In September, M1 shareholders Keppel Corp. and Singapore Press Holdings (SPH) set up Konnectivity as a special purpose vehicle for the acquisition. Keppel Konnect, a wholly owned subsidiary of Keppel, will hold 80 percent of Konnectivity, while SPH will hold the remaining 20 percent, filings to SGX in September said.
The offer is for all M1 shares it doesn’t already own or control and is conditional on Konnectivity receiving, by the offer’s close, valid acceptances that will result in it obtaining control of more than 50 percent of M1’s shares, the filing to SGX after the market close on Friday said.
Konnectivity intends to gain majority control of M1 and if it obtains acceptances of more than 90 percent of M1’s shares, it will delist the telco, it said.
Konnectivity has a deemed interest of around 33.32 percent of M1, with Keppel Telecommunications & Transportation, which is 79 percent owned by Keppel, owning 19.2 percent, while SPH has a 13.45 percent stake held via wholly owned subsidiary SPH Multimedia.
SPH said in September it would roll its M1 stake into Konnectivity and invest up to around S$51.3 million in cash to partially fund the offer, with its effective stake in M1 potentially set to rise to 16.13 percent after the close of the offer.

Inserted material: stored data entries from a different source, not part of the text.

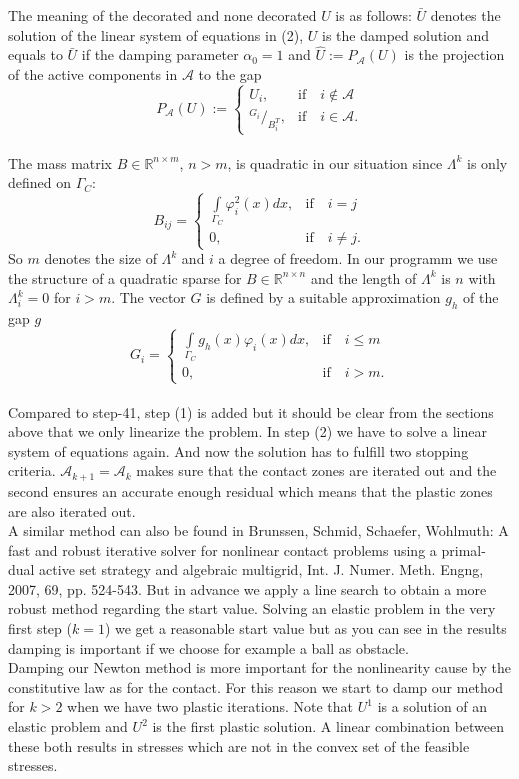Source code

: \documentclass{article}
\begin{document}
\noindent
The meaning of the decorated and none decorated $U$ is as follows: $\bar U$
denotes the solution of the linear system of equations in (2), $U$ is the
damped solution and equals to $\bar U$ if the damping parameter $\alpha_0 =
1$ and $\hat U := P_{\mathcal{A}}(U)$ is the projection of the active
components in $\mathcal{A}$ to the gap
$$P_{\mathcal{A}}(U):=\begin{cases}
U_i, & \textrm{if}\quad i\notin\mathcal{A}\\
{}^{G_i}/_{B^T_i}, & \textrm{if}\quad
i\in\mathcal{A}.
\end{cases}$$\\
The mass matrix $B\in\mathbb{R}^{n\times m}$, $n>m$, is quadratic in our situation since $\Lambda^k$ is only defined on $\Gamma_C$:
$$B_{ij} = \begin{cases}
\int\limits_{\Gamma_C}\varphi_i^2(x)dx, & \text{if}\quad i=j\\
0, & \text{if}\quad i\neq j.
\end{cases}$$
So $m$ denotes the size of $\Lambda^k$ and $i$ a degree of freedom. In our
programm we use the structure of a quadratic sparse for $B\in\mathbb{R}^{n\times
n}$ and the length of $\Lambda^k$ is $n$ with $\Lambda^k_i = 0$ for $i>m$.
The vector $G$ is defined by a suitable approximation $g_h$ of the gap $g$
$$G_i = \begin{cases}
\int\limits_{\Gamma_C}g_h(x)\varphi_i(x)dx, & \text{if}\quad i\leq m\\
0, & \text{if}\quad i>m.
\end{cases}$$\\
Compared to step-41, step (1) is added but it should be clear
from the sections above that we only linearize the problem. In step (2) we have
to solve a linear system of equations again. And now the solution has to fulfill two stopping
criteria. $\mathcal{A}_{k+1} = \mathcal{A}_k$ makes sure that the contact zones
are iterated out and the second ensures an accurate enough residual which means that the plastic zones are also iterated out.\\
A similar method can also be found in Brunssen, Schmid, Schaefer, Wohlmuth: A
fast and robust iterative solver for nonlinear contact problems using a 
primal-dual active set strategy and algebraic multigrid, Int. J. Numer.
Meth. Engng, 2007, 69, pp. 524-543. But in advance we apply a line search to
obtain a more robust method regarding the start value. Solving an elastic
problem in the very first step ($k=1$) we get a reasonable start value but as
you can see in the results damping is important if we choose for example a ball as
obstacle.\\
Damping our Newton method is more important for the nonlinearity cause by the
constitutive law as for the contact. For this reason we start to damp our method
for $k>2$ when we have two plastic iterations. Note that $U^1$ is a solution of
an elastic problem and $U^2$ is the first plastic solution. A linear combination
between these both results in stresses which are not in the convex set
of the feasible stresses.
\end{document}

In September, Malaysia-listed Axiata, which holds around 28.7 percent of M1, indicated it was still reviewing the offer, while a Reuters report at the time, citing a source with direct knowledge of the matter, said the bid was likely to be rejected. Axiata did not immediately respond to Shenton Wire’s emailed request for comment on Friday, which was sent outside of office hours.
At the time the offer was initially announced, it was pre-conditional on receiving all authorizations from the Info-communications Media Development Authority, or IMDA.
On Friday, Konnectivity referred back to the reasons for taking full control of M1.
“The company is facing intensifying competition and industry disruption from the impending launch of a fourth Mobile Network Operator (MNO), as well as the launch of new Mobile Virtual Network Operators (MVNO) in Singapore. Continuing the status quo risks stagnation and further decline in shareholder value,” the filing on Friday said.
The offer is aimed at arresting that decline via “transformational efforts” which are expected to take several years, and which could affect dividends, it said.
The offer price was a 26 percent premium over the last traded price for M1 shares on 21 September, before the offer was announced, it noted. Shares of M1 closed Friday at S$2.10 each.